I worked in my own row, six feet from her. The soil felt cool to my hands and the sun warmed my back. An unusual combination. We were in a drought, but it had rained about half an inch the week before, giving our normally heavy clay soil a beautiful texture, almost resembling the sand on a beach. Potatoes lay scattered in rows around us, some visible, some cocooned by soil.
I looked over at Ada Marie and thought about how full my life felt now – living a piece of a dream that I could once only imagine. It was beautiful. But it was also so much work. This summer of juggling had really tired me out.
Our farm is a direct market CSA farm and we deliver vegetables directly to families in our community. CSA stands for Community Supported Agriculture. And it means that community members pay a flat rate at the beginning of the season, and then we grow a consistent supply of veggies for them all season long. At the time, our CSA was the largest in Iowa, and between wholesale and our 260 CSA shares, we had fed over 300 families each week that summer.
I was tired. I wondered how to move forward in this occupation with a new generation tagging along. Could I juggle like my grandmother had? She had managed the workload of the land along with five kids, a dairy farm, a large garden, and the stress of holding onto a farm through the Farm Crisis.
Our neighborhood is at the precipice between farming and development.

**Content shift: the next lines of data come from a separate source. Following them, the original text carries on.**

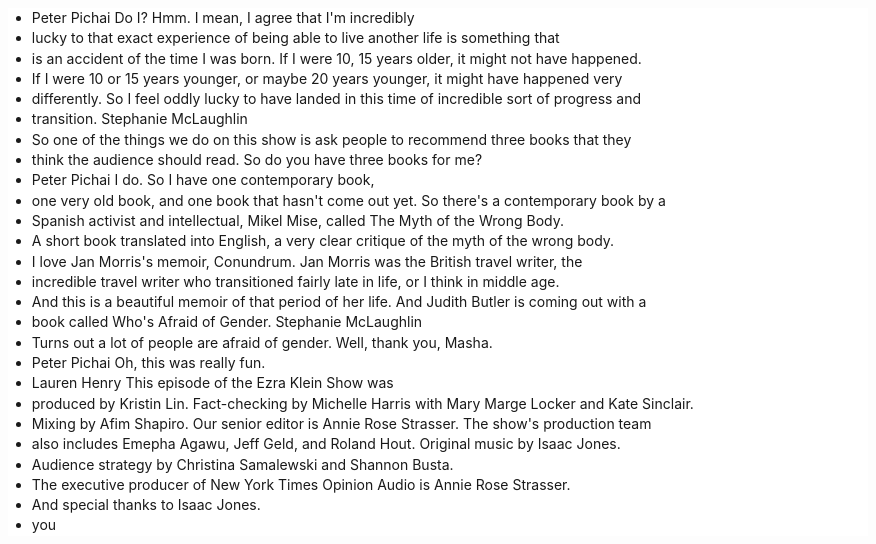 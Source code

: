 *  Peter Pichai Do I? Hmm. I mean, I agree that I'm incredibly
*  lucky to that exact experience of being able to live another life is something that
*  is an accident of the time I was born. If I were 10, 15 years older, it might not have happened.
*  If I were 10 or 15 years younger, or maybe 20 years younger, it might have happened very
*  differently. So I feel oddly lucky to have landed in this time of incredible sort of progress and
*  transition. Stephanie McLaughlin
*  So one of the things we do on this show is ask people to recommend three books that they
*  think the audience should read. So do you have three books for me?
*  Peter Pichai I do. So I have one contemporary book,
*  one very old book, and one book that hasn't come out yet. So there's a contemporary book by a
*  Spanish activist and intellectual, Mikel Mise, called The Myth of the Wrong Body.
*  A short book translated into English, a very clear critique of the myth of the wrong body.
*  I love Jan Morris's memoir, Conundrum. Jan Morris was the British travel writer, the
*  incredible travel writer who transitioned fairly late in life, or I think in middle age.
*  And this is a beautiful memoir of that period of her life. And Judith Butler is coming out with a
*  book called Who's Afraid of Gender. Stephanie McLaughlin
*  Turns out a lot of people are afraid of gender. Well, thank you, Masha.
*  Peter Pichai Oh, this was really fun.
*  Lauren Henry This episode of the Ezra Klein Show was
*  produced by Kristin Lin. Fact-checking by Michelle Harris with Mary Marge Locker and Kate Sinclair.
*  Mixing by Afim Shapiro. Our senior editor is Annie Rose Strasser. The show's production team
*  also includes Emepha Agawu, Jeff Geld, and Roland Hout. Original music by Isaac Jones.
*  Audience strategy by Christina Samalewski and Shannon Busta.
*  The executive producer of New York Times Opinion Audio is Annie Rose Strasser.
*  And special thanks to Isaac Jones.
*  you
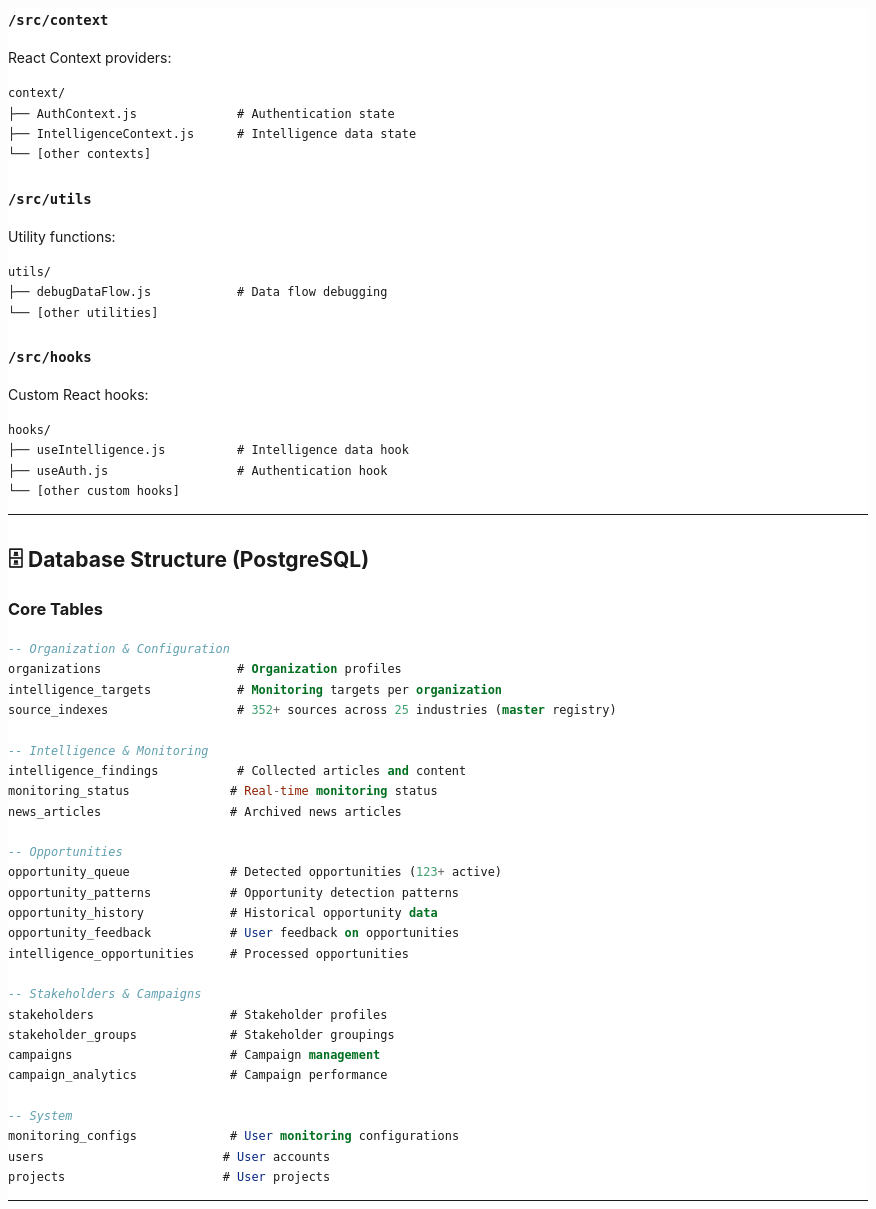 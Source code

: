 ### `/src/context`
React Context providers:
```
context/
├── AuthContext.js              # Authentication state
├── IntelligenceContext.js      # Intelligence data state
└── [other contexts]
```

### `/src/utils`
Utility functions:
```
utils/
├── debugDataFlow.js            # Data flow debugging
└── [other utilities]
```

### `/src/hooks`
Custom React hooks:
```
hooks/
├── useIntelligence.js          # Intelligence data hook
├── useAuth.js                  # Authentication hook
└── [other custom hooks]
```

---

## 🗄️ Database Structure (PostgreSQL)

### Core Tables
```sql
-- Organization & Configuration
organizations                   # Organization profiles
intelligence_targets            # Monitoring targets per organization
source_indexes                  # 352+ sources across 25 industries (master registry)

-- Intelligence & Monitoring
intelligence_findings           # Collected articles and content
monitoring_status              # Real-time monitoring status
news_articles                  # Archived news articles

-- Opportunities
opportunity_queue              # Detected opportunities (123+ active)
opportunity_patterns           # Opportunity detection patterns
opportunity_history            # Historical opportunity data
opportunity_feedback           # User feedback on opportunities
intelligence_opportunities     # Processed opportunities

-- Stakeholders & Campaigns
stakeholders                   # Stakeholder profiles
stakeholder_groups             # Stakeholder groupings
campaigns                      # Campaign management
campaign_analytics             # Campaign performance

-- System
monitoring_configs             # User monitoring configurations
users                         # User accounts
projects                      # User projects
```

---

There is farmland on one side of us, and a rural subdivision with large houses and multiacre wooded lots on the other. A close neighbor, Glenn, lets us pick apples for our pies from his timber. He had turned 95 the summer before, and loved to share stories of the area. His parents and grandparents were early settlers and he grew up finding Indigenous artifacts down by his creek where his apple trees are now. Glenn’s father was best friends with the man who built our house and barn 100 years ago.
When Glenn was Ada Marie’s age, 30 percent of the population farmed. Now less than one percent of people farm in the U.S. Glenn has told me so many stories about our farm including how Glenn came to cultivate the ground as a young man. When Glenn was eight years old, his father’s best friend, Joe, the man who owned our farm, died by suicide in our old barn. It was 1936 and the height of the Great Depression. After Joe’s death, Glenn’s father rented the ground. In his teenage and young adulthood, Glenn cultivated oats and corn on what is now my farm.
I stand in the middle of the older generation – Glenn and my grandparents, who only knew the way of life of farming, and my parents’ generation, whose whole professional lives have been off the farm. Rural baby boomers were told by their parents to leave the farm for a better life. Unintentionally, this desire for progress caused people and the land to decouple. It resulted in a mass exodus from the landscape. Farms are now bigger than at any time in history and there are fewer farmers than ever before. Our farm is striving to be a living example of linking people and the land back together.
The potato field was a few hundred feet long and two dozen rows wide. Rows were exactly three feet apart. The CSA shares had included potatoes since late summer and the field was partially harvested. We had one other field of potatoes that we had finished a few weeks prior and we were on the home stretch for the year’s harvest. Each time we cleared out a field, we were one step closer to winter’s rest. It was a season of bringing in large hauls to the barn. The day before, we had harvested 600 pounds of storage carrots.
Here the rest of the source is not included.